The performance of a web guiding system depends on the positional accuracy of the guide mechanism, the accuracy of the sensor, the precision of the sensor, the dynamic response of the sensor (speed of measurement) and the dynamic performance of the actuator positioning the guide mechanism. The accuracy, precision and linearity of the sensor measurement was discussed in a previous white paper along with the discussion of sensing performance of the ARIS web position sensor in another white paper. In this white paper we discuss the dynamic response capability of the web guide mechanism.

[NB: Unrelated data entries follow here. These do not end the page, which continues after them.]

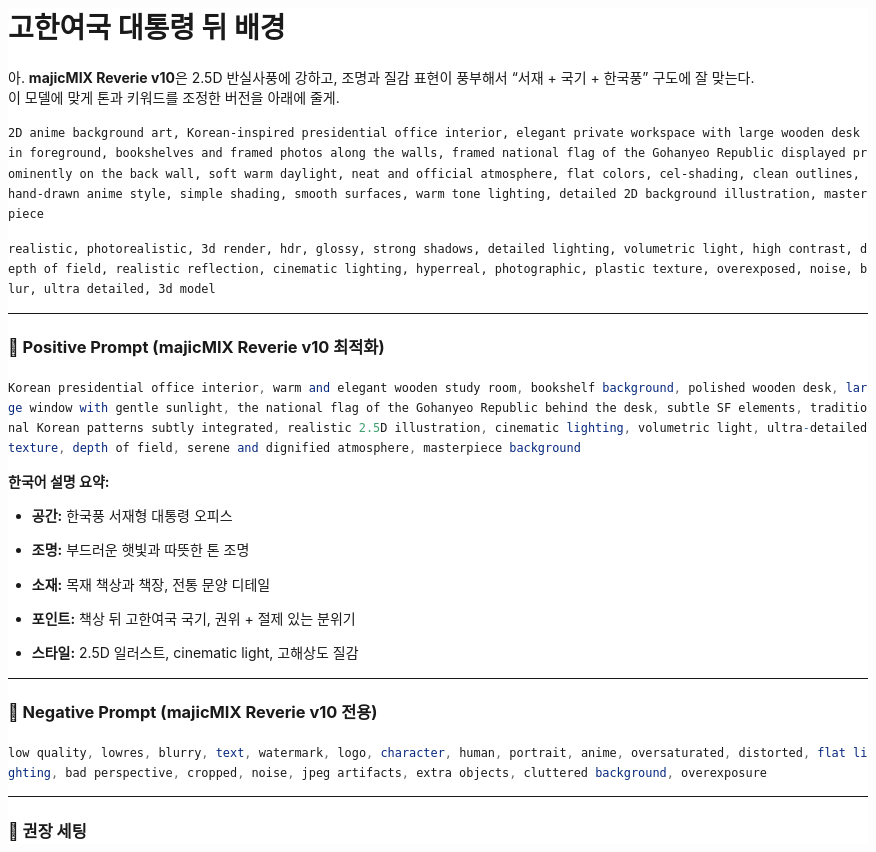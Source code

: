 #  고한여국 대통령 뒤 배경


아. **majicMIX Reverie v10**은 2.5D 반실사풍에 강하고, 조명과 질감 표현이 풍부해서 “서재 + 국기 + 한국풍” 구도에 잘 맞는다.  
이 모델에 맞게 톤과 키워드를 조정한 버전을 아래에 줄게.

``` title:Positive Prompt
2D anime background art, Korean-inspired presidential office interior, elegant private workspace with large wooden desk in foreground, bookshelves and framed photos along the walls, framed national flag of the Gohanyeo Republic displayed prominently on the back wall, soft warm daylight, neat and official atmosphere, flat colors, cel-shading, clean outlines, hand-drawn anime style, simple shading, smooth surfaces, warm tone lighting, detailed 2D background illustration, masterpiece
```

``` title:Negative Prompt
realistic, photorealistic, 3d render, hdr, glossy, strong shadows, detailed lighting, volumetric light, high contrast, depth of field, realistic reflection, cinematic lighting, hyperreal, photographic, plastic texture, overexposed, noise, blur, ultra detailed, 3d model
```

---

### 🔸 Positive Prompt (majicMIX Reverie v10 최적화)


```mathematica
Korean presidential office interior, warm and elegant wooden study room, bookshelf background, polished wooden desk, large window with gentle sunlight, the national flag of the Gohanyeo Republic behind the desk, subtle SF elements, traditional Korean patterns subtly integrated, realistic 2.5D illustration, cinematic lighting, volumetric light, ultra-detailed texture, depth of field, serene and dignified atmosphere, masterpiece background
```

**한국어 설명 요약:**

- **공간:** 한국풍 서재형 대통령 오피스
    
- **조명:** 부드러운 햇빛과 따뜻한 톤 조명
    
- **소재:** 목재 책상과 책장, 전통 문양 디테일
    
- **포인트:** 책상 뒤 고한여국 국기, 권위 + 절제 있는 분위기
    
- **스타일:** 2.5D 일러스트, cinematic light, 고해상도 질감
    

---

### 🔹 Negative Prompt (majicMIX Reverie v10 전용)

```mathematica
low quality, lowres, blurry, text, watermark, logo, character, human, portrait, anime, oversaturated, distorted, flat lighting, bad perspective, cropped, noise, jpeg artifacts, extra objects, cluttered background, overexposure
```
---

### 🔹 권장 세팅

“Frequency response” or the “bandwidth” of the guide mechanism characterizes the dynamic response of the guide mechanism. In general the higher the bandwidth, the faster the guide mechanism can respond to disturbances. Intermediate guides such as a steering guide or a displacement guide are typically powered by an electric motor through a coupling and actuation system. Other less common actuation systems in intermediate web guides include pneumatic and hydraulic cylinders.

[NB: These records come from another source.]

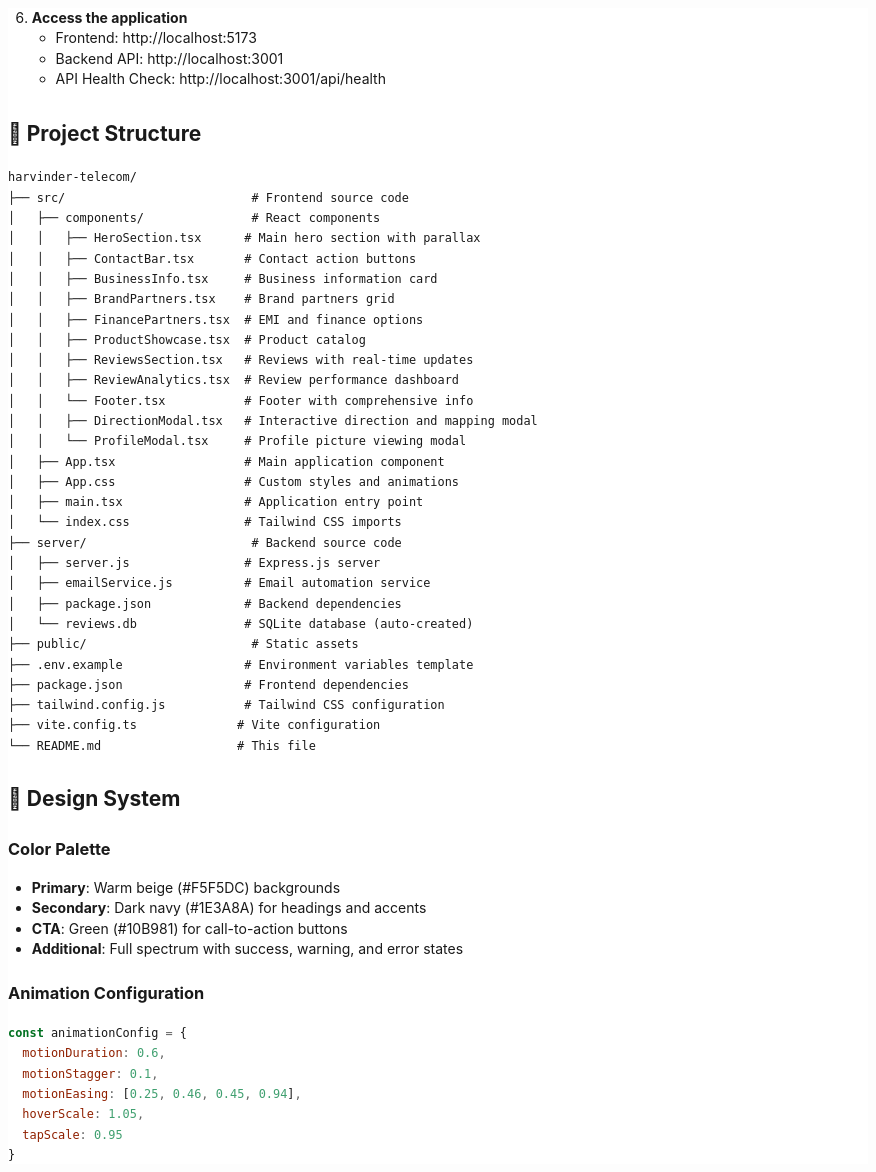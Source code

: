 6. **Access the application**
   - Frontend: http://localhost:5173
   - Backend API: http://localhost:3001
   - API Health Check: http://localhost:3001/api/health

## 📁 Project Structure

```
harvinder-telecom/
├── src/                          # Frontend source code
│   ├── components/               # React components
│   │   ├── HeroSection.tsx      # Main hero section with parallax
│   │   ├── ContactBar.tsx       # Contact action buttons
│   │   ├── BusinessInfo.tsx     # Business information card
│   │   ├── BrandPartners.tsx    # Brand partners grid
│   │   ├── FinancePartners.tsx  # EMI and finance options
│   │   ├── ProductShowcase.tsx  # Product catalog
│   │   ├── ReviewsSection.tsx   # Reviews with real-time updates
│   │   ├── ReviewAnalytics.tsx  # Review performance dashboard
│   │   └── Footer.tsx           # Footer with comprehensive info
│   │   ├── DirectionModal.tsx   # Interactive direction and mapping modal
│   │   └── ProfileModal.tsx     # Profile picture viewing modal
│   ├── App.tsx                  # Main application component
│   ├── App.css                  # Custom styles and animations
│   ├── main.tsx                 # Application entry point
│   └── index.css                # Tailwind CSS imports
├── server/                       # Backend source code
│   ├── server.js                # Express.js server
│   ├── emailService.js          # Email automation service
│   ├── package.json             # Backend dependencies
│   └── reviews.db               # SQLite database (auto-created)
├── public/                       # Static assets
├── .env.example                 # Environment variables template
├── package.json                 # Frontend dependencies
├── tailwind.config.js           # Tailwind CSS configuration
├── vite.config.ts              # Vite configuration
└── README.md                   # This file
```

## 🎨 Design System

### Color Palette
- **Primary**: Warm beige (#F5F5DC) backgrounds
- **Secondary**: Dark navy (#1E3A8A) for headings and accents
- **CTA**: Green (#10B981) for call-to-action buttons
- **Additional**: Full spectrum with success, warning, and error states

### Animation Configuration
```javascript
const animationConfig = {
  motionDuration: 0.6,
  motionStagger: 0.1,
  motionEasing: [0.25, 0.46, 0.45, 0.94],
  hoverScale: 1.05,
  tapScale: 0.95
}
```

The overall frequency response of the web guide mechanism is a function of the power available to the motor, the capability of the motor, the capability of the actuator, losses in the coupling mechanism, the mechanical friction/transmission losses and the overall inertia of the guide mechanism. In order to maximize the bandwidth or frequency response of the guide mechanism the overall electro-mechanism system should include:
- high performance motor, motor driver and power supply
- actuator with low transmission losses and backlash
- low friction transmission system and mechanical assembly
High Performance Guide Mechanism
The compact web guiding system is a type of displacement web guide equipped with a high performance linear hybrid stepper actuator. The linear hybrid stepper actuator is directly coupled to a low friction linear bearing system that supports the roller platform of the guide mechanism (see Fig. 1).

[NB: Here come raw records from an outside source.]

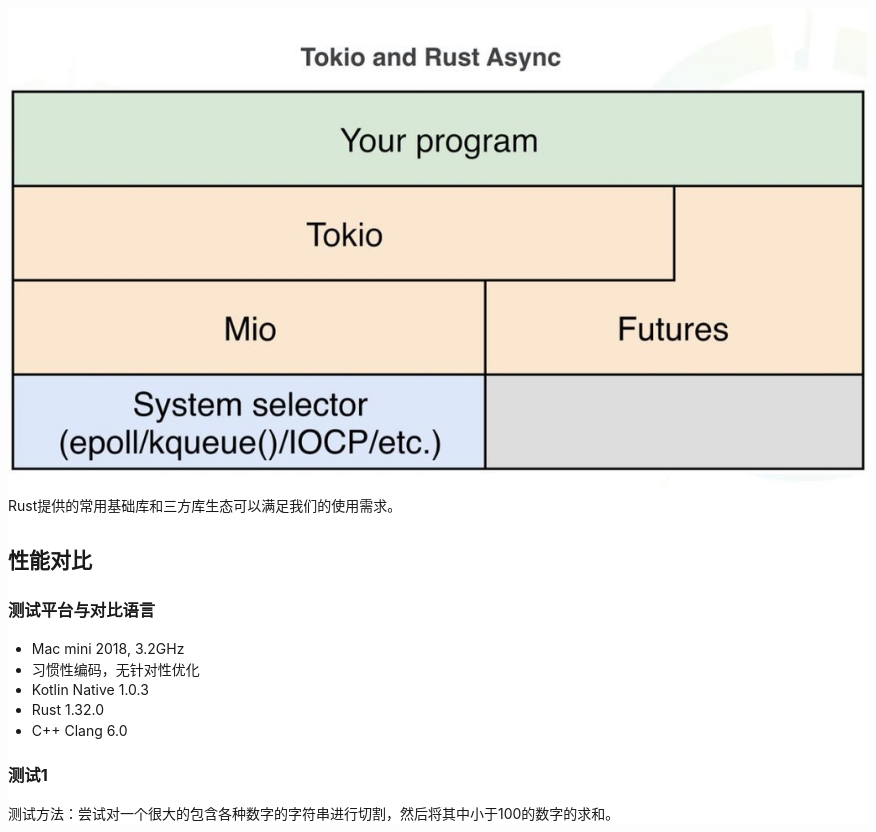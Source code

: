![](/media/16468101064503/16469735349154.jpg)
Rust提供的常用基础库和三方库生态可以满足我们的使用需求。

## 性能对比
### 测试平台与对比语言
* Mac mini 2018, 3.2GHz
* 习惯性编码，无针对性优化
* Kotlin Native 1.0.3
* Rust 1.32.0
* C++ Clang 6.0
### 测试1
测试方法：尝试对一个很大的包含各种数字的字符串进行切割，然后将其中小于100的数字的求和。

The linear hybrid actuator has a resolution of 0.0508 mm/step or 0.000198 mm/microstep. Based on the transmission ratio of the guide mechanism, each step corresponds to 0.0704 mm. The linear hybrid actuator is powered by a high performance constant current chopper drive which can generate in excess of 500,000 microsteps per second. Hence the overall maximum speed of the guide mechanism is about 130 mm/sec or 5.12 in/sec. The detailed specification of the guide mechanism is shown in table 1 below.
|Maximum Linear Speed||130.00||mm/sec|
|Maximum Linear Force||250||N|
|Time period for maximum correction||0.425||sec|
Frequency Response of the Guide Mechanism
One way to efficiently summarize the performance of the web guide mechanism is through its frequency response. The constant current chopper driver and the stepper motor are highly non-linear switching systems. Therefore a traditional frequency response based on a Bode diagram cannot be obtained. However, given all the parameters of the driver and the stepper motor, it is possible to analytically compute the maximum amplitude of travel for a sinusoidal reference input for a given frequency. Fig. 2 shows the theoretical frequency response for the high performance guide mechanism. The blue solid line shows the theoretical maximum possible correction for frequencies in the range of 1 to 10 Hz.
Set of experiments were performed at frequencies between 1 Hz and 10 Hz to compare the theoretical response with the actual response measured from the guide mechanism. The high performance stepper motor driver was used to command the motor to oscillate at a given frequency with the maximum amplitude. The actual movement of the guiding system were measured using a linear optical quadrature encoder with a resolution of 0.003175 mm/count. The encoder measurement was used to verify that the linear hybrid stepper actuator motor does not stall at high microstep pulse rates. The encoder measurement indeed verified the high precision performance of the system which closely matches the theoretical response without any stalling. Stalling is a common issue with low quality voltage based stepper drives. It is important to ensure that high performance constant current chopper driver is used to prevent stalling.
Fig. 3 shows the time domain data from the experiments. The ordinate shows the guide mechanism displacement in millimeters. The displacement is measured using the linear optical encoder. The abscissa is time in seconds. Note that at low frequencies the maximum travel is bounded by the stroke length of the linear hybrid actuator, while at higher frequencies it is limited by the maximum speed of the actuator. A video showing the frequency response of the guide is available here.
The performance data shows that as the frequency increases above 5 Hz the maximum possible correction drops below 10 mm. Additional performance increases are possible with custom actuators and motor drivers as discussed in another white paper. It has to be noted that guide mechanism inertia, the friction system and transmission compliance would become limiting factors for increasing bandwidth.